I'll bet most people don't realize how appropriate the label "Red state" really is. Though one usually pictures the denizen of a Red state as a gun-toting fag-hating Capitalist cowboy, it turns out that only 75% of that stereotype is accurate...rather than living up to the Capitalist ideals they claim to cherish, the Red states are actually redder than Communist tomatoes. (Though that's not really a good bit of imagry, because Communist tomatoes would be devoured by the starving proletariat masses long before they could ripen into redness.)
Red states tend to be the states that benefit most from our federal tax/aid system, becoming the "winners" in our wealth-redistribution lottery. For
instance, states that voted for Al Gore in the 2000 election received an average of $0.87 for every dollar they paid in Federal taxes in fiscal 2002, while states that voted for Bush received an average of $1.12. Interestingly, the two closest states in the 2000 election (Florida and Oregon) each received an even $1.00. In
the 2000 election, 76% percent of the "winning" states went to Bush, with 17 of the top 20 winners voting for Dubya. The "loser" states were predominantly Blue, supporting the Anybody But The Chimp ticket. Granted, the District of Columbia is a solid Blue state that is the biggest "winner" of them all--with around $6.00 in for every dollar out--but I think we can all see why DC might be a special case.
So it seems that the Red states should really be counting their blessings that those godless baby-eating liberals are also pinkos, because only pinkos would be okay with footing the bill for the failed economies and third-world social service SNAFUs of Red America. Small wonder that the neo-con movement is quickly leaving behind the philosophy of fiscal responsibility their party once campaigned upon; they are the ones reaping the greatest rewards for irresponsibility, and they know that the foolish Commies of the liberal Northeast will pick up the tab.
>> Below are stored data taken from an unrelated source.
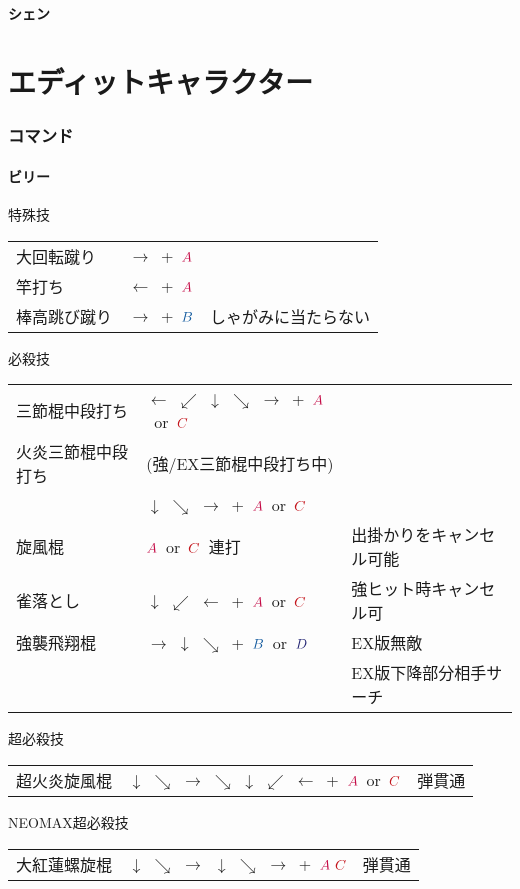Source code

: \documentclass[a4j,11pt]{jarticle}
\def\A{\textcolor{Acolor}{A}}
\def\C{\textcolor{Ccolor}{C}}
\def\B{\textcolor{Bcolor}{B}}
\def\D{\textcolor{Dcolor}{D}}
\def\hado{$\downarrow$ $\searrow$ $\rightarrow$}%
\def\tatsu{$\downarrow$ $\swarrow$ $\leftarrow$}%
\def\syoryu{$\rightarrow$ $\downarrow$ $\searrow$}%
\def\yoga{$\leftarrow$ $\swarrow$ $\downarrow$ $\searrow$ $\rightarrow$}%
\def\ryuko{$\downarrow$ $\searrow$ $\rightarrow$ $\searrow$ $\downarrow$ $\swarrow$ $\leftarrow$}%
\begin{document}
\subsection{シェン}
\newpage
\part{エディットキャラクター}%
\section{コマンド}
\subsection{ビリー}
\begin{itembox}[l]{特殊技}
\begin{tabular}{lll}
大回転蹴り&$\rightarrow$\ +\ $\A$&\\%
竿打ち&$\leftarrow$\ +\ $\A$&\\%
棒高跳び蹴り&$\rightarrow$\ +\ $\B$&しゃがみに当たらない%
\end{tabular}
\end{itembox}
\begin{itembox}[l]{必殺技}
\begin{tabular}{lll}
三節棍中段打ち&\yoga\ +\ $\A$\ or\ $\C$&\\%
火炎三節棍中段打ち&(強/EX三節棍中段打ち中)&\\
&\hado\ +\ $\A$\ or\ $\C$&\\
旋風棍&$\A$\ or\ $\C$\ 連打&出掛かりをキャンセル可能\\%
雀落とし&\tatsu\ +\ $\A$\ or\ $\C$&強ヒット時キャンセル可\\%
強襲飛翔棍&\syoryu\ +\ $\B$\ or\ $\D$&EX版無敵\\&&EX版下降部分相手サーチ%
\end{tabular}
\end{itembox}
\begin{itembox}[l]{超必殺技}
\begin{tabular}{lll}
超火炎旋風棍&\ryuko\ +\ $\A$\ or\ $\C$&弾貫通%
\end{tabular}
\end{itembox}
\begin{itembox}[l]{NEOMAX超必殺技}
\begin{tabular}{lll}
大紅蓮螺旋棍&\hado\ \hado\ +\ $\A\ \C$&弾貫通%
\end{tabular}
\end{itembox}
\newpage
\end{document}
Republicans also seem to be surprisingly inept in the very areas that popular lore tells us are their strong points. If you look at
statistics from the last 60 years, the averages for unemployment, GDP growth, and inflation under Democratic presidents are significantly healthier than the averages for those indicators under Republican presidents. Contrary to "Spend-o-crat" myth, the average increase in Federal spending is higher for the Republican presidents than for the Democratic CICs, and the average yearly deficit increases are higher under Republican presidents. The proverbial buck doesn't stop with the President, either; recent
numbers on the state level show that state legislatures controlled by Republicans increased spending an average of 6.54% per year from 1997 to 2002, compared with 6.17% for legislatures run by Democrats. Even the average number of new Federal employees is higher for Republicans than for Democrats, which seems odd when one considers that conservatives supposedly favor smaller government.
What I find especially funny is that the word "liberal" is used as a smear against the very sort of fiscal irresponsibility that the neo-cons are practicing, while a classic liberal is far more fiscally conservative than the GOP has been in decades.